If gas prices are increased, it will put detrimental effects on the private sector and the national economy, he forecasted.
“We’re already under pressure as industrial production cost has raised 29 percent in the last two years.”
The president of the Federation of Bangladesh Chambers of Commerce and Industries (FBCCI) demanded rational increases in gas tariff.
The BERC organised a four-day hearing on further increases in gas tariff.
Bangladesh Garment Manufacturers and Exporters Association (BGMEA) president Siddiqur Rahman said: “There is no scope to increase gas prices.”
He also said many industrialists have started to get gas connections and are preparing to go into production.

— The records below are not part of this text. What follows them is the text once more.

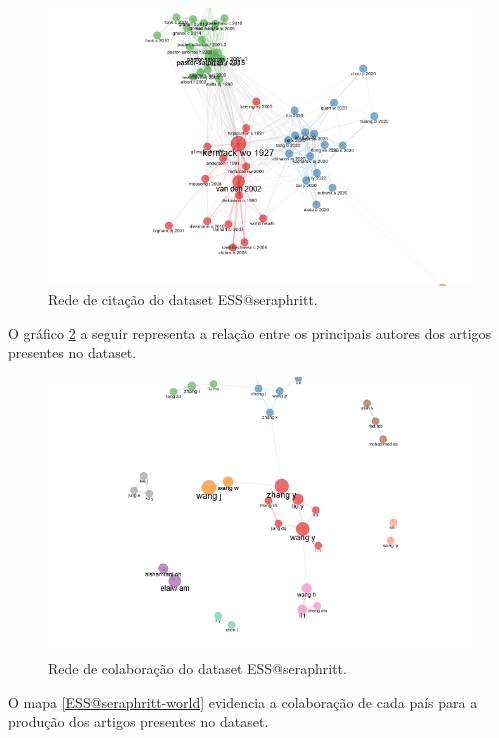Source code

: \begin{figure}
    \centering
    \includegraphics[width=\textwidth]{exploratory-data-analysis/seraphritt/PesqBibliogr/Virus-Network/cocitation.png}
    \caption{Rede de citação do dataset ESS@seraphritt.}
    \label{ESS@seraphritt-cocite}
\end{figure}

O gráfico \ref{ESS@seraphritt-collab} a seguir representa a relação entre os principais autores dos artigos presentes no dataset.

\begin{figure}
    \centering
    \includegraphics[width=\textwidth]{exploratory-data-analysis/seraphritt/PesqBibliogr/Virus-Network/collaboration.png}
    \caption{Rede de colaboração do dataset ESS@seraphritt.}
    \label{ESS@seraphritt-collab}
\end{figure}

O mapa \ref{ESS@seraphritt-world} evidencia a colaboração de cada país para a produção dos artigos presentes no dataset.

“At the same time, the proposals have come been given to raise gas prices. But for whose interest will the gas price be hiked?”
“If gas prices are hiked at this moment, many factories will come to a close.”
Md Shahidullah, secretary general of the Bangladesh Auto Re-Rolling and Steel Mills Association, urged the BERC not to increase gas prices.
“If the gas-price hike proposal is implemented, prices of steel and cement will go up manifold.”
Masud Khan, president of Bangladesh CNG Filling Station and Conversion Workshop Owners Association, said the commission should act for the wellbeing of the common people, not by instruction from elsewhere.
All of the country's six gas distribution companies -- Titas, Bakhrabad, Jalalabad, Pashchimanchal, Karnaphuli, and Sundarban -- are seeking a hike in gas prices at consumer level.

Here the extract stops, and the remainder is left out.